We had our first baby in Jan and we will really need to move to a bigger place soon. We were looking at renting our apartment but we'd only get 850 a month and our mortgage is 1300 a month so we'd have to make up the othe 450 ourselves. We have no savings so if someone defaulted on the rent we'd be stuck with the rent of a new house and covering our full mortgage repayment.

Would a bank let us go interest only on our mortgage at least til we clear our loans then we'd be in a better situation to cover the gap between what we'd get for rent and what we have to repay in our mortgage each month. We were hoping to rent a house for 1100-1200 a month.

Any advice would be much appreciated


----------



## Brendan Burgess (11 May 2010)

Are you on a tracker rate? if you rent out the house, they may well switch you to the investment property rate which might be a lot higher. 

Why not try to sell the apartment? You will have an additional loan of €60k to pay off but you have fairly good salaries. 

Brendan


----------



## southside100 (11 May 2010)

No we're actually on a Variable of 4.05% but we're considering fixing soon with rumours that the rates are predicted to rise sharply in the next few years?

Would a bank let you sell a property even though we still owed them 60k? I didn't think they would allow this...


----------



## Brendan Burgess (11 May 2010)

Hi southside

I don't think that fixing is a good idea as you need flexibility at this stage. 

If you can come up with a repayment plan for the deficit, the bank should allow you to sell. 

Ask them.

Brendan


----------



## cearnog (13 May 2010)

Im not sure where you are based but cork city and county council are currently looking for 1 and 2 bedroom houses and apartments for council tenants. They take 20-30 year leases and guarantee rent even if they dont have tenants in the house(no wonder the country is in such a mess). If your local council offers the same deal then availing of it might be an option.


----------



## lotus (17 May 2010)

I wonder are councils doing this in any other region?


----------



## ontour (17 May 2010)

I think it would be advisable for you to look at the situation in the format of one of the 'Money Makeover' layouts.  By renting out your own property, you should probably only count 10 months rent to allow for voids.  You will also have to factor in loss of mortgage interest relief, insurance, management fees, letting costs, PRTB registration etc. etc.  The return from renting might be a lot less than you think.

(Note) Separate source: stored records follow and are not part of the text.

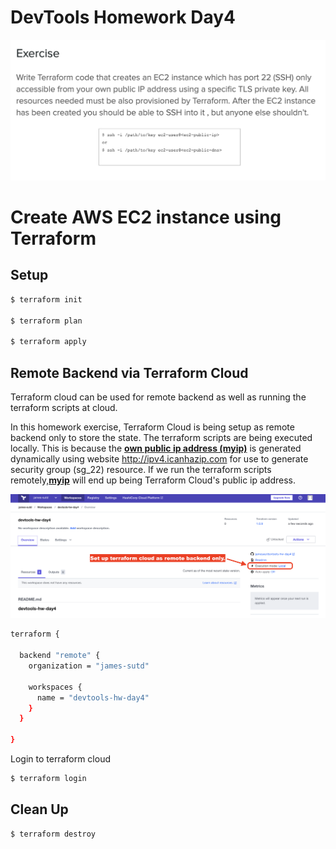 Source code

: # DevTools Homework Day4


![hw day4](images/devtools-hw-day4.png)

# Create AWS EC2 instance using Terraform

## Setup

```bash
$ terraform init

$ terraform plan

$ terraform apply
```

## Remote Backend via Terraform Cloud

Terraform cloud can be used for remote backend as well as running the terraform scripts at cloud.

In this homework exercise, Terraform Cloud is being setup as remote backend only to store the state. The terraform scripts are being executed locally. This is because the  **<u>own public ip address (myip)</u>** is generated dynamically using website http://ipv4.icanhazip.com for use to generate security group (sg_22) resource. If we run the terraform scripts remotely,**<u>myip</u>** will end up being Terraform Cloud's public ip address.

![terraform cloud](images/terraform-cloud.png)


```bash
terraform {

  backend "remote" {
    organization = "james-sutd"

    workspaces {
      name = "devtools-hw-day4"
    }
  }

}

```

Login to terraform cloud
```bash
$ terraform login
```



## Clean Up

```bash
$ terraform destroy
``` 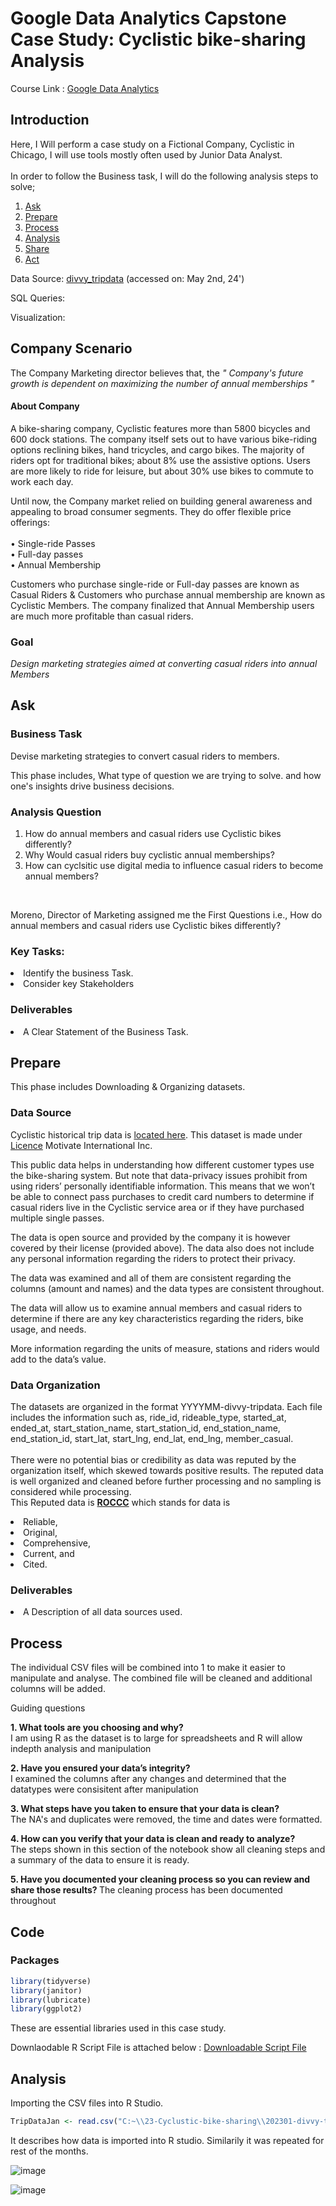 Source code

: # Google Data Analytics Capstone Case Study: Cyclistic bike-sharing Analysis
Course Link : [Google Data Analytics](https://www.coursera.org/google-certificates/data-analytics-certificate#courses)

## Introduction
Here, I Will perform a case study on a Fictional Company, Cyclistic in Chicago, I will use tools mostly often used by Junior Data Analyst. <br> 
<br> 
In order to follow the Business task, I will do the following analysis steps to solve; 
1. [Ask](https://github.com/sreedatta-v/Cyclistic-Case-Study/edit/main/README.md)
2. [Prepare](https://github.com/sreedatta-v/Cyclistic-Case-Study/edit/main/README.md)
3. [Process](https://github.com/sreedatta-v/Cyclistic-Case-Study/edit/main/README.md)
4. [Analysis](https://github.com/sreedatta-v/Cyclistic-Case-Study/edit/main/README.md)
5. [Share](https://github.com/sreedatta-v/Cyclistic-Case-Study/edit/main/README.md)
6. [Act](https://github.com/sreedatta-v/Cyclistic-Case-Study/edit/main/README.md)

Data Source: [divvy_tripdata](https://divvy-tripdata.s3.amazonaws.com/index.html) (accessed on: May 2nd, 24')

SQL Queries: 

Visualization: 

## Company Scenario

The Company Marketing director believes that, the <i>" Company's future growth is dependent on maximizing the number of annual memberships "</i>

#### About Company 
A bike-sharing company, Cyclistic features more than 5800 bicycles and 600 dock stations. The company itself sets out to have various bike-riding options reclining bikes, hand tricycles, and cargo bikes. The majority of riders opt for traditional bikes; about 8% use the assistive options. Users are more likely to ride for leisure, but about 30% use bikes to commute to work each day. <br>
 
Until now, the Company market relied on building general awareness and appealing to broad consumer segments. They do offer flexible price offerings:<br><br> 
• Single-ride Passes <br> 
• Full-day passes <br> 
• Annual Membership <br> 

Customers who purchase single-ride or Full-day passes are known as Casual Riders & Customers who purchase annual membership are known as Cyclistic Members. The company finalized that Annual Membership users are much more profitable than casual riders. 

### Goal
<i>Design marketing strategies aimed at converting casual riders into annual Members </i>

## Ask 
### Business Task
Devise marketing strategies to convert casual riders to members. <br>

This phase includes, What type of question we are trying to solve. and how one's insights drive business decisions.
<br>

### Analysis Question
1. How do annual members and casual riders use Cyclistic bikes differently?
2. Why Would casual riders buy cyclistic annual memberships?
3. How can cyclsitic use digital media to influence casual riders to become annual members?
<br>

Moreno, Director of Marketing assigned me the First Questions i.e., How do annual members and casual riders use Cyclistic bikes differently?

### Key Tasks:
 <li>
  Identify the business Task. </li>
 <li>
  Consider key Stakeholders  </li> 

### Deliverables
<li>
 A Clear Statement of the Business Task.
</li>

## Prepare 
This phase includes Downloading & Organizing datasets. <br>

### Data Source
Cyclistic historical trip data is [located here](https://divvy-tripdata.s3.amazonaws.com/index.html). This dataset is made under [Licence](https://divvybikes.com/data-license-agreement) Motivate International Inc. <br>


This public data helps in understanding how different customer types use the bike-sharing system.  But note that data-privacy issues prohibit from using riders’ personally identifiable information. This means that we won’t be able to connect pass purchases to credit card numbers to determine if casual riders live in the Cyclistic service area or if they have purchased multiple single passes.

The data is open source and provided by the company it is however covered by their license (provided above). The data also does not include any personal information regarding the riders to protect their privacy.

The data was examined and all of them are consistent regarding the columns (amount and names) and the data types are consistent throughout.

The data will allow us to examine annual members and casual riders to determine if there are any key characteristics regarding the riders, bike usage, and needs.

More information regarding the units of measure, stations and riders would add to the data’s value.

### Data Organization
The datasets are organized in the format YYYYMM-divvy-tripdata. Each file includes the information such as, ride_id,	rideable_type,	started_at,	ended_at,	start_station_name,	start_station_id,	end_station_name,	end_station_id,	start_lat,	start_lng,	end_lat,	end_lng,	member_casual. <br>
<br> 
There were no potential bias or credibility as data was reputed by the organization itself, which skewed towards positive results. The reputed data is well organized and cleaned before further processing and no sampling is considered while processing. 
<br> 
This Reputed data is <b>[ROCCC](https://medium.com/@varunsrivatsa27/the-importance-of-identifying-good-data-sources-which-rocccs-e6c8d7350339)</b> which stands for data is 
<li>
 Reliable, </li> <li>
 Original, </li> <li>
 Comprehensive, </li> <li>
 Current, and </li> <li>
 Cited. </li>

### Deliverables
<li> A Description of all data sources used. </li>

 ## Process
 The individual CSV files will be combined into 1 to make it easier to manipulate and analyse. The combined file will be cleaned and additional columns will be added.

Guiding questions <br>

<b> 1. What tools are you choosing and why? </b> <br>
I am using R as the dataset is to large for spreadsheets and R will allow indepth analysis and manipulation <br>

<b> 2. Have you ensured your data’s integrity? </b> <br> 
I examined the columns after any changes and determined that the datatypes were consisitent after manipulation <br>

<b> 3. What steps have you taken to ensure that your data is clean? </b> <br>
The NA's and duplicates were removed, the time and dates were formatted. <br>

<b> 4. How can you verify that your data is clean and ready to analyze? </b> <br>
The steps shown in this section of the notebook show all cleaning steps and a summary of the data to ensure it is ready.

<b> 5. Have you documented your cleaning process so you can review and share those results? </b>
The cleaning process has been documented throughout <br>

## Code

### Packages 

```R
library(tidyverse) 
library(janitor)
library(lubricate)
library(ggplot2)
```

These are essential libraries used in this case study.

Downlaodable R Script File is attached below : 
[ Downloadable Script File ](https://drive.google.com/file/d/1WI6ukSW7mlZCJCQLOhZ5ep_wgqK54GK2/view?usp=sharing)

## Analysis 
Importing the CSV files into R Studio. 

```R
TripDataJan <- read.csv("C:~\\23-Cyclustic-bike-sharing\\202301-divvy-tripdata\\202301-divvy-tripdata.csv")
```

It describes how data is imported into R studio. Similarily it was repeated for rest of the months. 

![image](https://github.com/sreedatta-v/Cyclistic-Case-Study/assets/111418043/b317c989-4353-493a-82b3-7700f1fe8faa)


![image](https://github.com/sreedatta-v/Cyclistic-Case-Study/assets/111418043/8680fa07-f3bd-498d-88e6-055092453989)



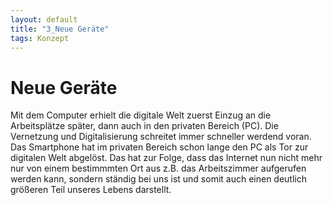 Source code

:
 ```yaml
---
layout: default
title: "3_Neue Geräte"
tags: Konzept
---
```


# Neue Geräte
Mit dem Computer erhielt die digitale Welt zuerst Einzug an die Arbeitsplätze später, dann auch in den privaten Bereich (PC). Die Vernetzung und Digitalisierung schreitet immer schneller werdend voran. Das Smartphone hat im privaten Bereich schon lange den PC als Tor zur digitalen Welt abgelöst. Das hat zur Folge, dass das Internet nun nicht mehr nur von einem bestimmmten Ort aus z.B. das Arbeitszimmer aufgerufen werden kann, sondern ständig bei uns ist und somit auch einen deutlich größeren Teil unseres Lebens darstellt.
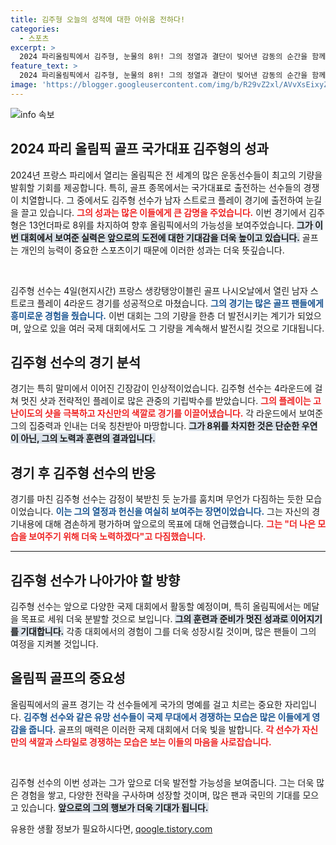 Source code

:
 ```yaml
---
title: 김주형 오늘의 성적에 대한 아쉬움 전하다!
categories:
  - 스포츠
excerpt: >
  2024 파리올림픽에서 김주형, 눈물의 8위! 그의 정열과 결단이 빚어낸 감동의 순간을 함께 감상해보세요!
feature_text: >
  2024 파리올림픽에서 김주형, 눈물의 8위! 그의 정열과 결단이 빚어낸 감동의 순간을 함께 감상해보세요!
image: 'https://blogger.googleusercontent.com/img/b/R29vZ2xl/AVvXsEixyZcFfHzMRdzZMjFBmAUKJYCLCGyLL1o632UiGVXcaFdKo_bkvkuCioo0uUKlGfBVcT3P84aROyZIXSBEx3Aw5nCQ3pTgDom1WDC4m8eifvWiAmWEEVb4x6G_l8C0QH225ldMjyaFvpxGEBGNO37VmDTDMHGhJPq73UglMfDca1-0aw/s1600/blogspot.png'
---
```


<p><img src="https://blogger.googleusercontent.com/img/b/R29vZ2xl/AVvXsEixyZcFfHzMRdzZMjFBmAUKJYCLCGyLL1o632UiGVXcaFdKo_bkvkuCioo0uUKlGfBVcT3P84aROyZIXSBEx3Aw5nCQ3pTgDom1WDC4m8eifvWiAmWEEVb4x6G_l8C0QH225ldMjyaFvpxGEBGNO37VmDTDMHGhJPq73UglMfDca1-0aw/s1600/blogspot.png" alt="info 속보" /></p>

<h2 data-ke-size="size26">2024 파리 올림픽 골프 국가대표 김주형의 성과</h2>

<p data-ke-size="size16">2024년 프랑스 파리에서 열리는 올림픽은 전 세계의 많은 운동선수들이 최고의 기량을 발휘할 기회를 제공합니다. 특히, 골프 종목에서는 국가대표로 출전하는 선수들의 경쟁이 치열합니다. 그 중에서도 김주형 선수가 남자 스트로크 플레이 경기에 출전하여 눈길을 끌고 있습니다. <b><span style="color: #ee2323;">그의 성과는 많은 이들에게 큰 감명을 주었습니다.</span></b> 이번 경기에서 김주형은 13언더파로 8위를 차지하여 향후 올림픽에서의 가능성을 보여주었습니다. <b><span style="background-color: #21538527;">그가 이번 대회에서 보여준 실력은 앞으로의 도전에 대한 기대감을 더욱 높이고 있습니다.</span></b> 골프는 개인의 능력이 중요한 스포츠이기 때문에 이러한 성과는 더욱 뜻깊습니다.</p>

<p data-ke-size="size16">&nbsp;</p>

<p>김주형 선수는 4일(현지시간) 프랑스 생캉탱앙이블린 골프 나시오날에서 열린 남자 스트로크 플레이 4라운드 경기를 성공적으로 마쳤습니다. <b><span style="color: #1a5490;">그의 경기는 많은 골프 팬들에게 흥미로운 경험을 줬습니다.</span></b> 이번 대회는 그의 기량을 한층 더 발전시키는 계기가 되었으며, 앞으로 있을 여러 국제 대회에서도 그 기량을 계속해서 발전시킬 것으로 기대됩니다.</p>

<h2>김주형 선수의 경기 분석</h2>

<p>경기는 특히 말미에서 이어진 긴장감이 인상적이었습니다. 김주형 선수는 4라운드에 걸쳐 멋진 샷과 전략적인 플레이로 많은 관중의 기립박수를 받았습니다. <b><span style="color: #ee2323;">그의 플레이는 고난이도의 샷을 극복하고 자신만의 색깔로 경기를 이끌어냈습니다.</span></b> 각 라운드에서 보여준 그의 집중력과 인내는 더욱 칭찬받아 마땅합니다. <b><span style="background-color: #21538527;">그가 8위를 차지한 것은 단순한 우연이 아닌, 그의 노력과 훈련의 결과입니다.</span></b> </p>

<h2>경기 후 김주형 선수의 반응</h2>

<p>경기를 마친 김주형 선수는 감정이 북받친 듯 눈가를 훔치며 무언가 다짐하는 듯한 모습이었습니다. <b><span style="color: #1a5490;">이는 그의 열정과 헌신을 여실히 보여주는 장면이었습니다.</span></b> 그는 자신의 경기내용에 대해 겸손하게 평가하며 앞으로의 목표에 대해 언급했습니다. <b><span style="color: #ee2323;">그는 "더 나은 모습을 보여주기 위해 더욱 노력하겠다"고 다짐했습니다.</span></b> </p>

<hr>

<h2>김주형 선수가 나아가야 할 방향</h2>

<p>김주형 선수는 앞으로 다양한 국제 대회에서 활동할 예정이며, 특히 올림픽에서는 메달을 목표로 세워 더욱 분발할 것으로 보입니다. <b><span style="background-color: #21538527;">그의 훈련과 준비가 멋진 성과로 이어지기를 기대합니다.</span></b> 각종 대회에서의 경험이 그를 더욱 성장시킬 것이며, 많은 팬들이 그의 여정을 지켜볼 것입니다.</p>

<p data-ke-size="size16"></p> 

<h2>올림픽 골프의 중요성</h2>

<p>올림픽에서의 골프 경기는 각 선수들에게 국가의 명예를 걸고 치르는 중요한 자리입니다. <b><span style="color: #1a5490;">김주형 선수와 같은 유망 선수들이 국제 무대에서 경쟁하는 모습은 많은 이들에게 영감을 줍니다.</span></b> 골프의 매력은 이러한 국제 대회에서 더욱 빛을 발합니다. <b><span style="color: #ee2323;">각 선수가 자신만의 색깔과 스타일로 경쟁하는 모습은 보는 이들의 마음을 사로잡습니다.</span></b></p>

<p data-ke-size="size16">&nbsp;</p>

<p>김주형 선수의 이번 성과는 그가 앞으로 더욱 발전할 가능성을 보여줍니다. 그는 더욱 많은 경험을 쌓고, 다양한 전략을 구사하며 성장할 것이며, 많은 팬과 국민의 기대를 모으고 있습니다. <b><span style="background-color: #21538527;">앞으로의 그의 행보가 더욱 기대가 됩니다.</span></b></p>
유용한 생활 정보가 필요하시다면, <a href="https://qoogle.tistory.com" rel="dofollow">qoogle.tistory.com</a>


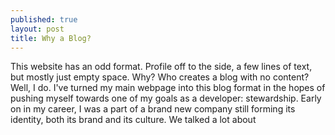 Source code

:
 ```yaml
---
published: true
layout: post
title: Why a Blog?
---
```


This website has an odd format. Profile off to the side, a few lines of text, but mostly just empty space. Why? Who creates	a blog with no content? Well, I do. I've turned my main webpage into this blog format in the hopes of pushing myself towards one of my goals as a developer: stewardship. Early on in my career, I was a part of a brand new company still forming its identity, both its brand and its culture. We talked a lot about 
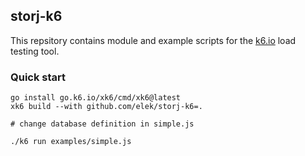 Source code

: ## storj-k6

This repsitory contains module and example scripts for the [k6.io](https://k6.io/) load testing tool.

### Quick start

```
go install go.k6.io/xk6/cmd/xk6@latest
xk6 build --with github.com/elek/storj-k6=.

# change database definition in simple.js

./k6 run examples/simple.js
``` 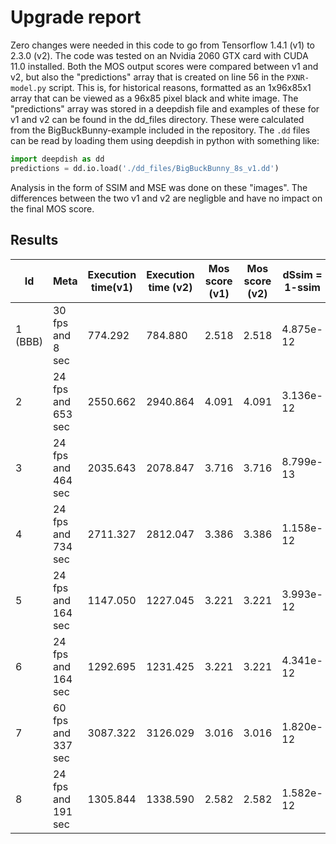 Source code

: # Upgrade report

Zero changes were needed in this code to go from Tensorflow 1.4.1 (v1) to 2.3.0 (v2). The code was tested on an Nvidia 2060 GTX card with CUDA 11.0 installed. Both the MOS output scores were compared between v1 and v2, but also the "predictions" array that is created on line 56 in the `PXNR-model.py` script. This is, for historical reasons, formatted as an 1x96x85x1 array that can be viewed as a 96x85 pixel black and white image. The "predictions" array was stored in a deepdish file and examples of these for v1 and v2 can be found in the dd_files directory. These were calculated from the BigBuckBunny-example included in the repository. The `.dd` files can be read by loading them using deepdish in python with something like:

```python
import deepdish as dd
predictions = dd.io.load('./dd_files/BigBuckBunny_8s_v1.dd')
```

Analysis in the form of SSIM and MSE was done on these "images". The differences between the two v1 and v2 are negligble and have no impact on the final MOS score. 

## Results

| Id | Meta | Execution time(v1) | Execution time (v2) | Mos score (v1) | Mos score (v2) | dSsim = 1-ssim  | MSE |
| ---- | ---- | ---- | ---- | ---- | ---- | ---- | ---- |
| 1 (BBB) | 30 fps and 8 sec | 774.292 | 784.880 | 2.518 | 2.518 | 4.875e-12 | 1.495e-10 |
| 2 | 24 fps and 653 sec | 2550.662 | 2940.864 | 4.091 | 4.091 | 3.136e-12 | 1.121e-10 |
| 3 | 24 fps and 464 sec | 2035.643 | 2078.847 | 3.716 | 3.716 | 8.799e-13 | 5.117e-11 |
| 4 | 24 fps and 734 sec | 2711.327 | 2812.047 | 3.386 | 3.386 | 1.158e-12 | 6.511e-11 |
| 5 | 24 fps and 164 sec | 1147.050 | 1227.045 | 3.221 | 3.221 | 3.993e-12 | 2.093e-10 |
| 6 | 24 fps and 164 sec | 1292.695 | 1231.425 | 3.221 | 3.221 | 4.341e-12 | 2.179e-10 |
| 7 | 60 fps and 337 sec | 3087.322 | 3126.029 | 3.016 | 3.016 | 1.820e-12 | 1.127e-10 |
| 8 | 24 fps and 191 sec | 1305.844 | 1338.590 | 2.582 | 2.582 | 1.582e-12 | 8.291e-11 |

Putting rent on top of this would likely leave you very little scope to finance any other loans or to save.

Although living in a one bed apartment with a child is not ideal, it may be better to put up with it for a year or two and maximise your debt reduction or savings to allow you to move on.  The alternative is to find a family member with a property with more space than they need and swap residences for a few years.


----------



## miami1122 (18 May 2010)

Why not have your baby stay with you and your hubby in the same room for the meantime? Rather than thinking of moving to a bigger apartment. It'll somehow help you in your finances.


----------



## southside100 (19 May 2010)

thank you all for your replies, I think we're gonna stick it out for the next 2 to 3 years in our apartment until we clear our loans and then take another look at the situation.

When he gets a bit bigger I think we may have get a sofa bed for our living room and give up our bedroom for our child, after all its not his fault we got ourselves into this situation.

There are people a lot worse off than us so I don't think we can complain too much really!


----------



## fizzelina (19 May 2010)

I know a couple in a similar situation,when the baby got to toddler size they put a cheap partition wall in the bedroom, made it into 2 rooms,enough room for toddler to have a single bed and chest of drawers and were able to stay in the apt. It helped that the apt bedroom was a big enough room to do it. It could be a low cost option to do this instead of the sofa bed.


----------